Aidiyet, mahkûmiyet değildir
Gündelik hayatın dönüşüme uğramasıyla büyük şehirlerin küçük aileleri ortaya çıktı; bunlara "modern aile" diyorlar. Küçücük evlerde yaşayan, tek çocuklu aileler veya boşanan anne-babanın birinde kalan tek çocuklar giderek çoğalıyor. Ebeveynler artık Batı ülkelerinde olduğu gibi çocuklarını disipline etmek yerine onları serbest bırakma yoluna gidiyorlar. Dizilerde ve sosyal medyada, geniş aile ve sülaleyi negatif gösteren içerikler giderek
çoğalıyor ve bu anlayışın yansımasını toplumda da görmeye başladık maalesef. Toplumu aile üzerinden deforme etmek için bir çaba harcandığını görmemek çok zor. Neticede ailevi ve toplumsal bir şuur oluşmuyorsa kişi nefsiyle baş başa kalır, hayvani cihetlerini tatmin peşinde koşmaya başlar ve çok kolay yönetilebilir hale gelir.

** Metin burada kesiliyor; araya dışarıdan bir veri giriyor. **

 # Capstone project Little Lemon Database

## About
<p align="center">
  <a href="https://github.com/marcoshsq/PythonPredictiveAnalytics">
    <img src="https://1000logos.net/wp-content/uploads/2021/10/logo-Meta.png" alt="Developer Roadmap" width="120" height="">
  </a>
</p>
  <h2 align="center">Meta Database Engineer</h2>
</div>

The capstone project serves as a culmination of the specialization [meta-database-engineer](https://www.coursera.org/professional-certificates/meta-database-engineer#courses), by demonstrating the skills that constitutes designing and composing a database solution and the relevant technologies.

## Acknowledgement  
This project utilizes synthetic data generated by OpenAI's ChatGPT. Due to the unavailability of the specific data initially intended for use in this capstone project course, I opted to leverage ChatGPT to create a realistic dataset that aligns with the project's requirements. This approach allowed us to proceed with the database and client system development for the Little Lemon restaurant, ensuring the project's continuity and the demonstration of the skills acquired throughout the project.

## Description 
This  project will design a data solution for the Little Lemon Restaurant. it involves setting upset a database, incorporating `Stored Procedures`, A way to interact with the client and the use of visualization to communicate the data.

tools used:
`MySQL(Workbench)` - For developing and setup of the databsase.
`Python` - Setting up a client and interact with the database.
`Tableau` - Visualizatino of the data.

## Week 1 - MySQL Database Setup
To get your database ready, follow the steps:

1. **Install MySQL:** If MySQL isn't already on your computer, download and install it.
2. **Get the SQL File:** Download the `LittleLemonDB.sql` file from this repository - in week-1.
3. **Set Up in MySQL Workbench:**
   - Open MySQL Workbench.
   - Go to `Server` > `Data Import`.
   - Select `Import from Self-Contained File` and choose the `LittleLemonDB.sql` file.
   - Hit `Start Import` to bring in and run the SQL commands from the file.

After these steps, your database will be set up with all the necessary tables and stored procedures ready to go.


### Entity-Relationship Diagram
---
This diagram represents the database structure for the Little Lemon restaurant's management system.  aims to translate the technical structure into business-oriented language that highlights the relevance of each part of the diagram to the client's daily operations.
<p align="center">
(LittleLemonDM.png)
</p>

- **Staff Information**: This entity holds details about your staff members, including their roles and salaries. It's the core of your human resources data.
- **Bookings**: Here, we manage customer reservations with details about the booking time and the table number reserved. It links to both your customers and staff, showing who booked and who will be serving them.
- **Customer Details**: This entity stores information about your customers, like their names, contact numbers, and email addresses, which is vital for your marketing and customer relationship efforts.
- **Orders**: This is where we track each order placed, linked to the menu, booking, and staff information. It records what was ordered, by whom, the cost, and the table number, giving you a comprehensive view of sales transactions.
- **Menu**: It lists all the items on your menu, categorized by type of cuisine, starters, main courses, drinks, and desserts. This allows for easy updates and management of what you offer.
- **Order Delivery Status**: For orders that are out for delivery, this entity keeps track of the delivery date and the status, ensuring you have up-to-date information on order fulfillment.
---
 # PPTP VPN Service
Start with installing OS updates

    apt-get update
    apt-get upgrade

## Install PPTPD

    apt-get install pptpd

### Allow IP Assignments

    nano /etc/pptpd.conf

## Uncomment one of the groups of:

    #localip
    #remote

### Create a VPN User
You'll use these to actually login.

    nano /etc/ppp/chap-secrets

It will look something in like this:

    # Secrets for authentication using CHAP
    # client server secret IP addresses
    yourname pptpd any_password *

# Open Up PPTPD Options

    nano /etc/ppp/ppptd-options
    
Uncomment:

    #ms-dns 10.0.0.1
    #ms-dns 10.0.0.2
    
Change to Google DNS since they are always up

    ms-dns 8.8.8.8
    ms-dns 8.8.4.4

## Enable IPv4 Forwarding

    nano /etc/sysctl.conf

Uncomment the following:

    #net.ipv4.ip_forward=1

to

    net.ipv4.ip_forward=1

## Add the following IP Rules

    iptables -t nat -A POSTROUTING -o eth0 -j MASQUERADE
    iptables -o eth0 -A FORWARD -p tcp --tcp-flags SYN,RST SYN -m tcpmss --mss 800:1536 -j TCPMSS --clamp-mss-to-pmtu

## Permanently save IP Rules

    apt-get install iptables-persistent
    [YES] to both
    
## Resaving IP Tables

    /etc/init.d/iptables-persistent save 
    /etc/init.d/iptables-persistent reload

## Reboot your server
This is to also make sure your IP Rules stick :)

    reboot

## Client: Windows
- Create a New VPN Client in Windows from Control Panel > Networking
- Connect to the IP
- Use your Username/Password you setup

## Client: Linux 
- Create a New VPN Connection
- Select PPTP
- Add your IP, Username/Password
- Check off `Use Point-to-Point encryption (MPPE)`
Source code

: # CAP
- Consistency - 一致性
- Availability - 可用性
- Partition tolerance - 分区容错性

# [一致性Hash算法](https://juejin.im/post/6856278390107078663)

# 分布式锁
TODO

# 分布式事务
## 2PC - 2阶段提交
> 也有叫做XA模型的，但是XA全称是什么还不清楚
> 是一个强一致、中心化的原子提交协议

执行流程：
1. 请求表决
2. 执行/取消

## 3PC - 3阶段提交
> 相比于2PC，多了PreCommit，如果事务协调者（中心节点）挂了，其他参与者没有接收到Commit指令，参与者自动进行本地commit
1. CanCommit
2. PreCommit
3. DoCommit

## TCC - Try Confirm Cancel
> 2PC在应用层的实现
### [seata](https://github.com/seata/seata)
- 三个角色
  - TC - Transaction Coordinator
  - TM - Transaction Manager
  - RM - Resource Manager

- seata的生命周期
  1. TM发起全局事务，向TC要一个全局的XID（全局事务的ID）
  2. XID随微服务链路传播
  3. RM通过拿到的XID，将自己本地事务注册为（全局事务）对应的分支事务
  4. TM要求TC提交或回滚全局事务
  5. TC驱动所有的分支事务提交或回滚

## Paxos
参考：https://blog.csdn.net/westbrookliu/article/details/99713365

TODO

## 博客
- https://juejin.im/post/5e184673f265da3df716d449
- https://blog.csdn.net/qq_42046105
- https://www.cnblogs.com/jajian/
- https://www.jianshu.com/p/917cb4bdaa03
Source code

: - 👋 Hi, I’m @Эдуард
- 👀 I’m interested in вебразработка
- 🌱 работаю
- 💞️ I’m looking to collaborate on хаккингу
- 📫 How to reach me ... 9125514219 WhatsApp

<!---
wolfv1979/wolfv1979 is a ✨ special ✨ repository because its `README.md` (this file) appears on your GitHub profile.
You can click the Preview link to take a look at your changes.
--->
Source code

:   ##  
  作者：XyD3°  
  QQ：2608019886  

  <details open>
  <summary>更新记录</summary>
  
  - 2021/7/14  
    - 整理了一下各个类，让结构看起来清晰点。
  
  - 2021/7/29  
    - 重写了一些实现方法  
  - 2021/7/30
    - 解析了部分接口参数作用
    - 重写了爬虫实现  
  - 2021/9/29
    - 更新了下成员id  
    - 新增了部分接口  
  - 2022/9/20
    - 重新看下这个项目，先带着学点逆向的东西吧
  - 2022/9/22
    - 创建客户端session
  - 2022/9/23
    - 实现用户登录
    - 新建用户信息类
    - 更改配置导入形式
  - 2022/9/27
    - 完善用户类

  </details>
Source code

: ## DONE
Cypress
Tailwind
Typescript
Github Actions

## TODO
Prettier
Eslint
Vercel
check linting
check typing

Modern aileyi anlamaya çalışırken bir kere en başta "modern" kelimesini düşünelim. İnsaf ile bakarak bir etimoloji süzgeci koyarsak, modernlik bence şuurlu tarihselcilik anlamına geliyor.
Klasik zamanlardan gelen birtakım davranış biçimlerini, diğer bir ifadeyle inancı davranışlarla ifade etme biçimlerini, bütün etik değerlere riayet ederek bu zamanın şartlarına adapte etmek olarak anlıyorum ben modernliği. Bu anlayışta bir modernliğin de karşısında değilim. Ama, "zaman sana uymazsa sen zamana uy" diyerek hiçbir etik değeri muhafaza etmeden yapılan deformasyonlara da karşıyım. Söz konusu zaman, zamana yön verme gücüne sahip ama ahlaki erdemlerden uzak insanların oluşturduğu zamansa ben buna uymak durumunda değilim.

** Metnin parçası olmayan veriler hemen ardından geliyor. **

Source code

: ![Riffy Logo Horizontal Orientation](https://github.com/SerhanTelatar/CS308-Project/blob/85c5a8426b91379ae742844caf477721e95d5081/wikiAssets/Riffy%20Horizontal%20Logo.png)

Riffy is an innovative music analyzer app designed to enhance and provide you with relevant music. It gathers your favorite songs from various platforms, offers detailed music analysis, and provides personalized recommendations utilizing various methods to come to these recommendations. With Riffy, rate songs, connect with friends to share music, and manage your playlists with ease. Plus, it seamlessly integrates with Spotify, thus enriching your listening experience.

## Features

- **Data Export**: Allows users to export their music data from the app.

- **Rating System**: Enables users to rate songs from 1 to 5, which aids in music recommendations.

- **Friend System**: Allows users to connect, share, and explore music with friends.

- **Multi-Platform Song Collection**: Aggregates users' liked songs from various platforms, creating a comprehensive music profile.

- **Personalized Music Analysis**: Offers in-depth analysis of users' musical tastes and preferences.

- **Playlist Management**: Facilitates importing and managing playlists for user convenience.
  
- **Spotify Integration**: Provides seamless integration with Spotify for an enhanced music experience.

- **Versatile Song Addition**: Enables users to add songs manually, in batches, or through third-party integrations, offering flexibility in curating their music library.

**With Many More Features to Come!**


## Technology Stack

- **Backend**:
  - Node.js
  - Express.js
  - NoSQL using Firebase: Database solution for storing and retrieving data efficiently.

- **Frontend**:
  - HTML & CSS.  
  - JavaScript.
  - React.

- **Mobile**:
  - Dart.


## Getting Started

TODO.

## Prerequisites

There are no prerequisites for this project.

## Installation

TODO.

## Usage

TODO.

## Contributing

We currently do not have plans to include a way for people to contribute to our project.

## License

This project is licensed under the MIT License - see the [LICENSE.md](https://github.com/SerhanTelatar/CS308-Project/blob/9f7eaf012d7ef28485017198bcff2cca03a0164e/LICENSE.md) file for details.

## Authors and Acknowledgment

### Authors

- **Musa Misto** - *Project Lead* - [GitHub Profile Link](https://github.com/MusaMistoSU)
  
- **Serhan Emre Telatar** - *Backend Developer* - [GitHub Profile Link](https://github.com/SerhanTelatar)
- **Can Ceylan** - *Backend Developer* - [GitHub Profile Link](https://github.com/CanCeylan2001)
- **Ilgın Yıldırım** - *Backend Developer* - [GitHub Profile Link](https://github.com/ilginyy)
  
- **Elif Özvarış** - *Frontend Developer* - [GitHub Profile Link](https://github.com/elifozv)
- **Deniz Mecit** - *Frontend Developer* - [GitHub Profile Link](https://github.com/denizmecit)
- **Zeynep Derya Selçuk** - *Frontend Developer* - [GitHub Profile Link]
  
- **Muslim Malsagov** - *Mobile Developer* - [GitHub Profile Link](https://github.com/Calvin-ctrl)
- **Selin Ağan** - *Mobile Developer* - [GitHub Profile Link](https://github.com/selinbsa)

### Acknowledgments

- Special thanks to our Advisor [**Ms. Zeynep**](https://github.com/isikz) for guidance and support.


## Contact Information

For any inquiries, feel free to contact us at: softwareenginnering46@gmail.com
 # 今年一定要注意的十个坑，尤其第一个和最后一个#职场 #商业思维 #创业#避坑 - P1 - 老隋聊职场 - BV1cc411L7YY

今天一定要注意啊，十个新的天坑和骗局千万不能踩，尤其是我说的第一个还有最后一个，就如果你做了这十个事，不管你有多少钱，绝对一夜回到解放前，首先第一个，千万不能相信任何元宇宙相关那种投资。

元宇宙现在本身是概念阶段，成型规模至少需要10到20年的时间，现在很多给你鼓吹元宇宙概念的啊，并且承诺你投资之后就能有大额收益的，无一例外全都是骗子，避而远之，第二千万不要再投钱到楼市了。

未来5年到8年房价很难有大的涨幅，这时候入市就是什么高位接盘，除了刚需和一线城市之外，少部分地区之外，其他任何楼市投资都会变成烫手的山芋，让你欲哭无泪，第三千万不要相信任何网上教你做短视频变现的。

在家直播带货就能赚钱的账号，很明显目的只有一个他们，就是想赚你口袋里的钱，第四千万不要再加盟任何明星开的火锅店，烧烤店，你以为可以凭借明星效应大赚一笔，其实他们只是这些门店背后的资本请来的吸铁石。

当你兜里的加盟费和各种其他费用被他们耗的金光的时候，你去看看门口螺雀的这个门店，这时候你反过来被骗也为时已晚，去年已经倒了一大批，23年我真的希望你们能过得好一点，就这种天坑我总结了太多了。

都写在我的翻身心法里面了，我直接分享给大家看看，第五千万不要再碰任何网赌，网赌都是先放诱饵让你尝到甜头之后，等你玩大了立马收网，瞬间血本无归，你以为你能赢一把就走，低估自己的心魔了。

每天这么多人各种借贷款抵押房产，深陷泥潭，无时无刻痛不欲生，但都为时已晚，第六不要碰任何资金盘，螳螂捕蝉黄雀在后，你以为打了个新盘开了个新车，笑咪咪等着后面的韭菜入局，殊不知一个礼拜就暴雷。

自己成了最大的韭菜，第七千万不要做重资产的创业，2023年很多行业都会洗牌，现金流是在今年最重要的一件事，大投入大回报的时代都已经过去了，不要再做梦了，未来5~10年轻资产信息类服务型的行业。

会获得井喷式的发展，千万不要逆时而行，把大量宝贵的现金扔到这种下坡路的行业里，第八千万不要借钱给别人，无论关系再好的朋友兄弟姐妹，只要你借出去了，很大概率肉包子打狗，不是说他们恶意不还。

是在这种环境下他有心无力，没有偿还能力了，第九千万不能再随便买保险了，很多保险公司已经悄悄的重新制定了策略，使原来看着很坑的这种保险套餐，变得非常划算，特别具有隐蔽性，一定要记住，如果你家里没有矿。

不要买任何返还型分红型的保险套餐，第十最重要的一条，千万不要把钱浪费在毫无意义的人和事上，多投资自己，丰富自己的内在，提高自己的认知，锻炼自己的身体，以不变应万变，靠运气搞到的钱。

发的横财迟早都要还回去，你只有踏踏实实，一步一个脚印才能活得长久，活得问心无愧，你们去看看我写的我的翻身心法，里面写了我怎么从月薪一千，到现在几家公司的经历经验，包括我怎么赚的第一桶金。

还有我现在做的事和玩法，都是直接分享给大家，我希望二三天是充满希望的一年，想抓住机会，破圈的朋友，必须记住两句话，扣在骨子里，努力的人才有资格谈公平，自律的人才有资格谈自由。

İşte bütün bu meselelerin idrak edildiği ilk tatbikat sahası ailedir. Bu sebeple ailede yemekler mutlaka birlikte yenir. Akşamları sofraya oturduğumuzda o gün olup bitenler konuşulur, bu sebeple herkes orada olmalıdır. Aile disiplini ve aidiyeti bu anlamda çok mühimdir. Aidiyet deyince de yanlış anlamamak lazım çünkü aidiyet demek mahkûmiyet demek değildir, hürriyetlerin iptali anlamına gelmez. Aidiyet insana, hürriyetleri genişleyerek ama değer kaybetmeyerek yaşama imkânı sunan bir duygusal platformdur. Aidiyet hissi biraz da âdetlerden beslenir. Bu manada, vaktin nakdini verecek, günü yönetecek ve üretecek kapasitesi kalmayan âdetler de mümkünse restore edilmeli, değilse rafa kaldırılmalıdır.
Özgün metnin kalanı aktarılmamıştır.